Kickstarter Project Killed as Apple Refuses to License Lightning Adapter [Update]

Apple’s refusal to license the Lightning Adapter killed the Kickstarter project and lead to the largest refund in the site’s history. Jamie Siminoff and Edison Junior raised over $139,000 on Kickstarter to create POP, the minimalist multi-device charging station, but they have been forced to give that money back.

According to a statement posted on the site (via Wired), Siminoff has informed their backers that they can’t kick off the project – even though they surpassed their $50,000 goal — because after applying to Apple (required for Lightning) they learned that the Cupertino company is no longer willing to approve a product that uses the Lightning charger alongside any other charger (in this case the 30-in).

– We could not do Lighting USB cables or adapters as Apple controls both of those and even wholesale they sell above $25 a piece.
-Doing a USB only would have satisfied some of you but would have lowered our volume to a point where it would be much more expensive to make the product.
-Kickstarter and crowd funding should be the start of a product not the end. We had a lot of interest from major retailers on POP when it was a iPhone/Android/Blackberry/mini-USB charger, as a stand alone USB battery charger that interest was not as strong, Siminoff informed its backers in a comment.

Talking to Wired, Siminoff said:

“If you promise four of something and now you deliver two it’s not the same product that someone bought,” Siminoff told Wired. He says that the change was too big to justify keeping their backers’ money. “We didn’t feel all right keeping the money anymore.”

As a result, Siminoff and Edison Junior will refund the money 100%, meaning they will pay the 3% fee that credit cards take and Kickstarter’s 5% through their own crowdfunding site Christie Street, as Kickstarter has no mechanism for returning the funds to backers.
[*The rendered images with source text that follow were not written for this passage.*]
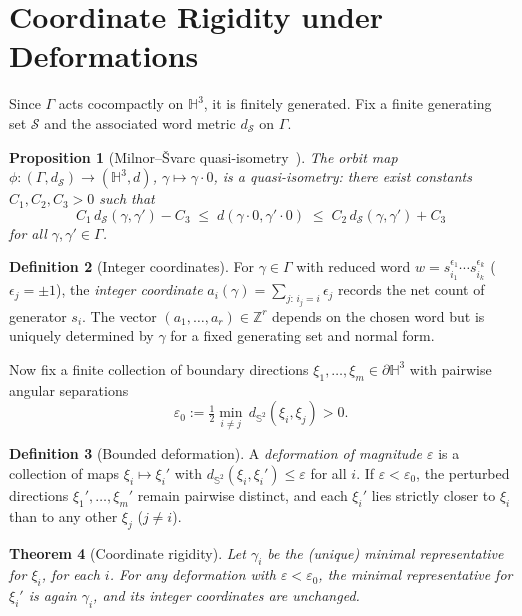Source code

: \documentclass[12pt]{article}
\newtheorem{theorem}{Theorem}[section]
\newtheorem{proposition}[theorem]{Proposition}
\theoremstyle{definition}
\newtheorem{definition}[theorem]{Definition}
\theoremstyle{remark}
\newcommand{\Z}{\mathbb{Z}}
\begin{document}
\section{Coordinate Rigidity under Deformations}
\label{sec:rigidity}

Since $\Gamma$ acts cocompactly on $\mathbb{H}^3$, it is finitely generated.
Fix a finite generating set $\mathcal{S}$ and the associated word metric
$d_\mathcal{S}$ on $\Gamma$.

\begin{proposition}[Milnor--\v{S}varc quasi-isometry~\cite{bridsonhaefliger}]
\label{prop:msvarc}
The orbit map $\phi\colon(\Gamma,d_\mathcal{S})\to(\mathbb{H}^3,d)$,
$\gamma\mapsto\gamma\cdot0$, is a quasi-isometry: there exist constants
$C_1,C_2,C_3>0$ such that
\[
C_1\,d_\mathcal{S}(\gamma,\gamma')-C_3
\;\le\;
d(\gamma\cdot0,\gamma'\cdot0)
\;\le\;
C_2\,d_\mathcal{S}(\gamma,\gamma')+C_3
\]
for all $\gamma,\gamma'\in\Gamma$.
\end{proposition}

\begin{definition}[Integer coordinates]\label{def:intcoords}
For $\gamma\in\Gamma$ with reduced word $w=s_{i_1}^{\epsilon_1}\cdots
s_{i_k}^{\epsilon_k}$ ($\epsilon_j=\pm1$), the \emph{integer coordinate}
$a_i(\gamma)=\sum_{j:\,i_j=i}\epsilon_j$ records the net count of
generator $s_i$. The vector $(a_1,\ldots,a_r)\in\Z^r$ depends on the
chosen word but is uniquely determined by $\gamma$ for a fixed generating
set and normal form.
\end{definition}

Now fix a finite collection of boundary directions
$\xi_1,\ldots,\xi_m\in\partial\mathbb{H}^3$ with pairwise angular separations
\[
\varepsilon_0 := \tfrac{1}{2}\min_{i\neq j}\,d_{\mathbb{S}^2}(\xi_i,\xi_j) > 0.
\]

\begin{definition}[Bounded deformation]\label{def:deform}
A \emph{deformation of magnitude $\varepsilon$} is a collection of maps
$\xi_i\mapsto\xi_i'$ with $d_{\mathbb{S}^2}(\xi_i,\xi_i')\le\varepsilon$
for all $i$. If $\varepsilon<\varepsilon_0$, the perturbed directions
$\xi_1',\ldots,\xi_m'$ remain pairwise distinct, and each $\xi_i'$ lies
strictly closer to $\xi_i$ than to any other $\xi_j$ ($j\neq i$).
\end{definition}

\begin{theorem}[Coordinate rigidity]\label{thm:rigidity}
Let $\gamma_i$ be the (unique) minimal representative for $\xi_i$, for
each $i$. For any deformation with $\varepsilon<\varepsilon_0$, the minimal
representative for $\xi_i'$ is again $\gamma_i$, and its integer coordinates
are unchanged.
\end{theorem}
\end{document}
Update: Apple has reversed its decision regarding this Kickstarter project and has reportedly allowed 30-pin and Lightning cables to charge side by side, according to Ars Technica:

“Our technical specifications provide clear guidelines for developing accessories and they are available to MFi licensees for free. We support accessories that integrate USB and Lightning connectors, but there were technical issues that prevented accessories from integrating 30-pin and Lightning connectors, so our guidelines did not allow this,” Apple spokesperson Tom Neumayr told Ars on Friday. “We have been working to resolve this and have updated our guidelines to allow accessories to integrate both 30-pin and Lightning connectors to support charging.”